--- Entries provided Enclosed Below ---

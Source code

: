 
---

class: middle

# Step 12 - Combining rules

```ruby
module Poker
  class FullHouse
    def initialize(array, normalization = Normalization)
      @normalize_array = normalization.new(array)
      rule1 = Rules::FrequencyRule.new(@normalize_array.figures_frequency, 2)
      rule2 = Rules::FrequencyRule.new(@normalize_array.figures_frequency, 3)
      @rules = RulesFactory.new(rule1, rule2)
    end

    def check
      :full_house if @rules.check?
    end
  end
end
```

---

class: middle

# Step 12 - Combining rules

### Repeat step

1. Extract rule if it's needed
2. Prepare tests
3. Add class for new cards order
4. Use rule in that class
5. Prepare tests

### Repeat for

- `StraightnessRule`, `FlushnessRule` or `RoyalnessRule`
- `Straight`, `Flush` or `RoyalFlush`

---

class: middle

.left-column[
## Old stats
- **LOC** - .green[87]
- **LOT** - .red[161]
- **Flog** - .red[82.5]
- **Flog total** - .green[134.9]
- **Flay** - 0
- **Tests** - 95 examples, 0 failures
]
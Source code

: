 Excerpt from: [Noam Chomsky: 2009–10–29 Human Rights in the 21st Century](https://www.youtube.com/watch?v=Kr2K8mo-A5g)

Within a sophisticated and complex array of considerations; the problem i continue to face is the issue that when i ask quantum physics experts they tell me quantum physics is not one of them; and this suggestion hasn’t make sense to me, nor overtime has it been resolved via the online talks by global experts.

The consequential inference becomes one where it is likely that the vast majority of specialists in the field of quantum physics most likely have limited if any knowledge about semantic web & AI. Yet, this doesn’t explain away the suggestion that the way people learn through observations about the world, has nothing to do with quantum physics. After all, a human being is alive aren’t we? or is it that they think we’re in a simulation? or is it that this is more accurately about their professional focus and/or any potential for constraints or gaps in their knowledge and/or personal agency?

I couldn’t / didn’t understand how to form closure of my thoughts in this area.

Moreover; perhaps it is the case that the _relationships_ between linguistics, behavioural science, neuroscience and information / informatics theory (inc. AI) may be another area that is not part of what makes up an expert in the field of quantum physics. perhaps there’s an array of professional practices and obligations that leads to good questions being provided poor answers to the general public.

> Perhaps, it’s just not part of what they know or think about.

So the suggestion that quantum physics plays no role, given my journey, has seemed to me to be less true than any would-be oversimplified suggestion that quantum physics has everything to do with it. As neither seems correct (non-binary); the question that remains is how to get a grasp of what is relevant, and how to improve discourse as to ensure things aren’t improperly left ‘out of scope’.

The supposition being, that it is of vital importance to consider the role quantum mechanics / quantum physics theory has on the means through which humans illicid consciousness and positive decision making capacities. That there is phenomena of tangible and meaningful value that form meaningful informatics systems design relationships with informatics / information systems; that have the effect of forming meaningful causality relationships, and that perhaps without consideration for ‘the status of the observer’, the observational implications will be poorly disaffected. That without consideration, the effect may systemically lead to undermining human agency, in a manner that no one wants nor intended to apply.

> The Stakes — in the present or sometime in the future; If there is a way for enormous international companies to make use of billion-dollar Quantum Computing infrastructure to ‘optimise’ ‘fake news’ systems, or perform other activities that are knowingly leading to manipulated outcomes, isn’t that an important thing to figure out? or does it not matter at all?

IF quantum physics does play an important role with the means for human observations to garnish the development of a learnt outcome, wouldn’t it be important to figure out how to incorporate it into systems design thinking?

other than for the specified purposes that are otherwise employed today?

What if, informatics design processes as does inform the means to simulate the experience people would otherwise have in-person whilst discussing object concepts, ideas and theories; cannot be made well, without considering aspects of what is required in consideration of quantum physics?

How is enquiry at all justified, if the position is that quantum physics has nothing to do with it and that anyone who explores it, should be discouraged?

--- End of Enclosed Entries provided ---

## [Exercise brief]
Output the entries verbatim.

## [Exercise result]
Source code

: 
---

class: middle

# Step 12 - Combining rules

```ruby
module Poker
  class FullHouse
    def initialize(array, normalization = Normalization)
      @normalize_array = normalization.new(array)
      rule1 = Rules::FrequencyRule.new(@normalize_array.figures_frequency, 2)
      rule2 = Rules::FrequencyRule.new(@normalize_array.figures_frequency, 3)
      @rules = RulesFactory.new(rule1, rule2)
    end

    def check
      :full_house if @rules.check?
    end
  end
end
```

---

class: middle

# Step 12 - Combining rules

### Repeat step

1. Extract rule if it's needed
2. Prepare tests
3. Add class for new cards order
4. Use rule in that class
5. Prepare tests

### Repeat for

- `StraightnessRule`, `FlushnessRule` or `RoyalnessRule`
- `Straight`, `Flush` or `RoyalFlush`

---

class: middle

.left-column[
## Old stats
- **LOC** - .green[87]
- **LOT** - .red[161]
- **Flog** - .red[82.5]
- **Flog total** - .green[134.9]
- **Flay** - 0
- **Tests** - 95 examples, 0 failures
]
Source code

: Excerpt from: [Noam Chomsky: 2009–10–29 Human Rights in the 21st Century](https://www.youtube.com/watch?v=Kr2K8mo-A5g)

Within a sophisticated and complex array of considerations; the problem i continue to face is the issue that when i ask quantum physics experts they tell me quantum physics is not one of them; and this suggestion hasn’t make sense to me, nor overtime has it been resolved via the online talks by global experts.

The consequential inference becomes one where it is likely that the vast majority of specialists in the field of quantum physics most likely have limited if any knowledge about semantic web & AI. Yet, this doesn’t explain away the suggestion that the way people learn through observations about the world, has nothing to do with quantum physics. After all, a human being is alive aren’t we? or is it that they think we’re in a simulation? or is it that this is more accurately about their professional focus and/or any potential for constraints or gaps in their knowledge and/or personal agency?

I couldn’t / didn’t understand how to form closure of my thoughts in this area.

Moreover; perhaps it is the case that the _relationships_ between linguistics, behavioural science, neuroscience and information / informatics theory (inc. AI) may be another area that is not part of what makes up an expert in the field of quantum physics. perhaps there’s an array of professional practices and obligations that leads to good questions being provided poor answers to the general public.

> Perhaps, it’s just not part of what they know or think about.

So the suggestion that quantum physics plays no role, given my journey, has seemed to me to be less true than any would-be oversimplified suggestion that quantum physics has everything to do with it. As neither seems correct (non-binary); the question that remains is how to get a grasp of what is relevant, and how to improve discourse as to ensure things aren’t improperly left ‘out of scope’.

The supposition being, that it is of vital importance to consider the role quantum mechanics / quantum physics theory has on the means through which humans illicid consciousness and positive decision making capacities. That there is phenomena of tangible and meaningful value that form meaningful informatics systems design relationships with informatics / information systems; that have the effect of forming meaningful causality relationships, and that perhaps without consideration for ‘the status of the observer’, the observational implications will be poorly disaffected. That without consideration, the effect may systemically lead to undermining human agency, in a manner that no one wants nor intended to apply.

> The Stakes — in the present or sometime in the future; If there is a way for enormous international companies to make use of billion-dollar Quantum Computing infrastructure to ‘optimise’ ‘fake news’ systems, or perform other activities that are knowingly leading to manipulated outcomes, isn’t that an important thing to figure out? or does it not matter at all?

IF quantum physics does play an important role with the means for human observations to garnish the development of a learnt outcome, wouldn’t it be important to figure out how to incorporate it into systems design thinking?

other than for the specified purposes that are otherwise employed today?

What if, informatics design processes as does inform the means to simulate the experience people would otherwise have in-person whilst discussing object concepts, ideas and theories; cannot be made well, without considering aspects of what is required in consideration of quantum physics?

How is enquiry at all justified, if the position is that quantum physics has nothing to do with it and that anyone who explores it, should be discouraged?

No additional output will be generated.